(Source data)

======

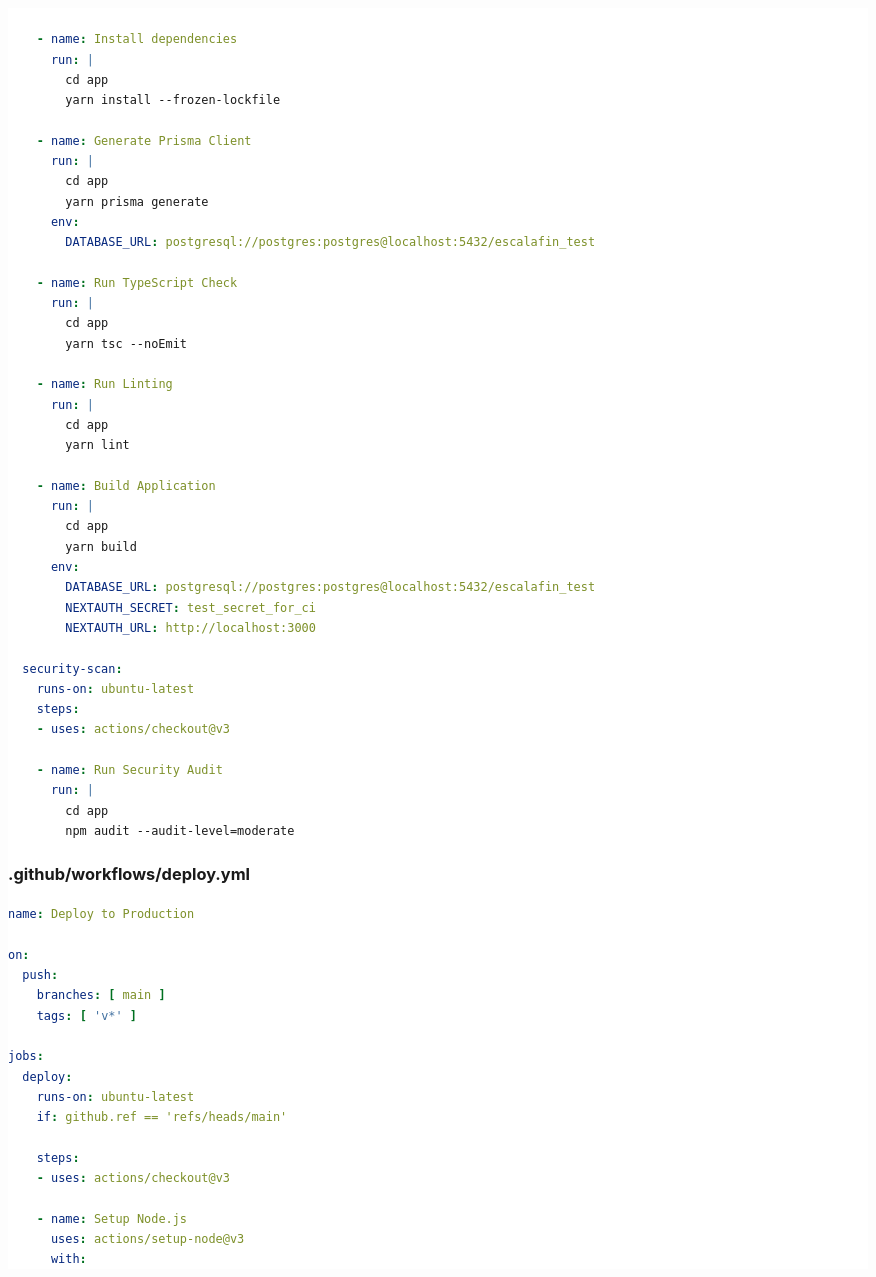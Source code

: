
 ```yaml
    
    - name: Install dependencies
      run: |
        cd app
        yarn install --frozen-lockfile
    
    - name: Generate Prisma Client
      run: |
        cd app
        yarn prisma generate
      env:
        DATABASE_URL: postgresql://postgres:postgres@localhost:5432/escalafin_test
    
    - name: Run TypeScript Check
      run: |
        cd app
        yarn tsc --noEmit
    
    - name: Run Linting
      run: |
        cd app
        yarn lint
    
    - name: Build Application
      run: |
        cd app
        yarn build
      env:
        DATABASE_URL: postgresql://postgres:postgres@localhost:5432/escalafin_test
        NEXTAUTH_SECRET: test_secret_for_ci
        NEXTAUTH_URL: http://localhost:3000

  security-scan:
    runs-on: ubuntu-latest
    steps:
    - uses: actions/checkout@v3
    
    - name: Run Security Audit
      run: |
        cd app
        npm audit --audit-level=moderate
```

### .github/workflows/deploy.yml
```yaml
name: Deploy to Production

on:
  push:
    branches: [ main ]
    tags: [ 'v*' ]

jobs:
  deploy:
    runs-on: ubuntu-latest
    if: github.ref == 'refs/heads/main'
    
    steps:
    - uses: actions/checkout@v3
    
    - name: Setup Node.js
      uses: actions/setup-node@v3
      with:
```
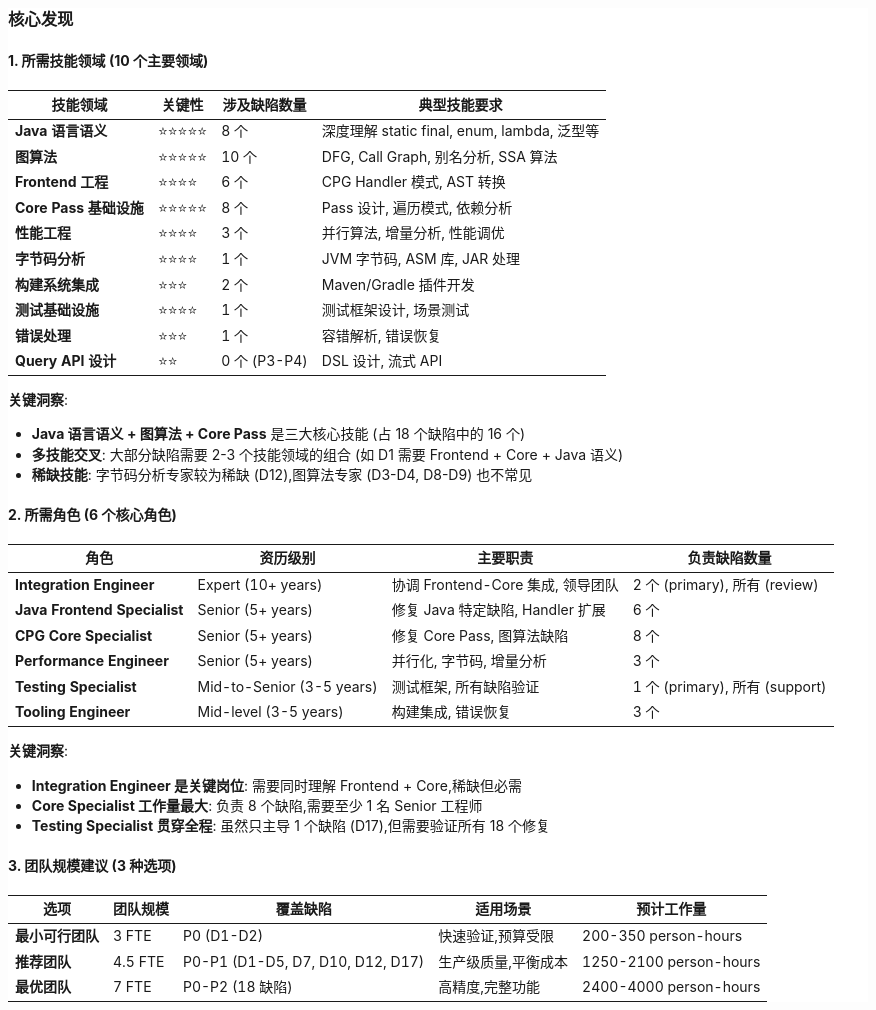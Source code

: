 ### 核心发现

#### 1. 所需技能领域 (10 个主要领域)

| 技能领域 | 关键性 | 涉及缺陷数量 | 典型技能要求 |
|---------|-------|------------|-------------|
| **Java 语言语义** | ⭐⭐⭐⭐⭐ | 8 个 | 深度理解 static final, enum, lambda, 泛型等 |
| **图算法** | ⭐⭐⭐⭐⭐ | 10 个 | DFG, Call Graph, 别名分析, SSA 算法 |
| **Frontend 工程** | ⭐⭐⭐⭐ | 6 个 | CPG Handler 模式, AST 转换 |
| **Core Pass 基础设施** | ⭐⭐⭐⭐⭐ | 8 个 | Pass 设计, 遍历模式, 依赖分析 |
| **性能工程** | ⭐⭐⭐⭐ | 3 个 | 并行算法, 增量分析, 性能调优 |
| **字节码分析** | ⭐⭐⭐⭐ | 1 个 | JVM 字节码, ASM 库, JAR 处理 |
| **构建系统集成** | ⭐⭐⭐ | 2 个 | Maven/Gradle 插件开发 |
| **测试基础设施** | ⭐⭐⭐⭐ | 1 个 | 测试框架设计, 场景测试 |
| **错误处理** | ⭐⭐⭐ | 1 个 | 容错解析, 错误恢复 |
| **Query API 设计** | ⭐⭐ | 0 个 (P3-P4) | DSL 设计, 流式 API |

**关键洞察**:
- **Java 语言语义 + 图算法 + Core Pass** 是三大核心技能 (占 18 个缺陷中的 16 个)
- **多技能交叉**: 大部分缺陷需要 2-3 个技能领域的组合 (如 D1 需要 Frontend + Core + Java 语义)
- **稀缺技能**: 字节码分析专家较为稀缺 (D12),图算法专家 (D3-D4, D8-D9) 也不常见

#### 2. 所需角色 (6 个核心角色)

| 角色 | 资历级别 | 主要职责 | 负责缺陷数量 |
|-----|---------|---------|------------|
| **Integration Engineer** | Expert (10+ years) | 协调 Frontend-Core 集成, 领导团队 | 2 个 (primary), 所有 (review) |
| **Java Frontend Specialist** | Senior (5+ years) | 修复 Java 特定缺陷, Handler 扩展 | 6 个 |
| **CPG Core Specialist** | Senior (5+ years) | 修复 Core Pass, 图算法缺陷 | 8 个 |
| **Performance Engineer** | Senior (5+ years) | 并行化, 字节码, 增量分析 | 3 个 |
| **Testing Specialist** | Mid-to-Senior (3-5 years) | 测试框架, 所有缺陷验证 | 1 个 (primary), 所有 (support) |
| **Tooling Engineer** | Mid-level (3-5 years) | 构建集成, 错误恢复 | 3 个 |

**关键洞察**:
- **Integration Engineer 是关键岗位**: 需要同时理解 Frontend + Core,稀缺但必需
- **Core Specialist 工作量最大**: 负责 8 个缺陷,需要至少 1 名 Senior 工程师
- **Testing Specialist 贯穿全程**: 虽然只主导 1 个缺陷 (D17),但需要验证所有 18 个修复

#### 3. 团队规模建议 (3 种选项)

| 选项 | 团队规模 | 覆盖缺陷 | 适用场景 | 预计工作量 |
|-----|---------|---------|---------|-----------|
| **最小可行团队** | 3 FTE | P0 (D1-D2) | 快速验证,预算受限 | 200-350 person-hours |
| **推荐团队** | 4.5 FTE | P0-P1 (D1-D5, D7, D10, D12, D17) | 生产级质量,平衡成本 | 1250-2100 person-hours |
| **最优团队** | 7 FTE | P0-P2 (18 缺陷) | 高精度,完整功能 | 2400-4000 person-hours |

======

_Instructions for the task_:
From the entries above, give again exactly the lines running from the line with "- **多技能交叉**: 大部分缺陷需要" to the line with "Handler 扩展 | 6 个 |"; include both of those lines.

_Answer for the task_:
- **多技能交叉**: 大部分缺陷需要 2-3 个技能领域的组合 (如 D1 需要 Frontend + Core + Java 语义)
- **稀缺技能**: 字节码分析专家较为稀缺 (D12),图算法专家 (D3-D4, D8-D9) 也不常见

#### 2. 所需角色 (6 个核心角色)

| 角色 | 资历级别 | 主要职责 | 负责缺陷数量 |
|-----|---------|---------|------------|
| **Integration Engineer** | Expert (10+ years) | 协调 Frontend-Core 集成, 领导团队 | 2 个 (primary), 所有 (review) |
| **Java Frontend Specialist** | Senior (5+ years) | 修复 Java 特定缺陷, Handler 扩展 | 6 个 |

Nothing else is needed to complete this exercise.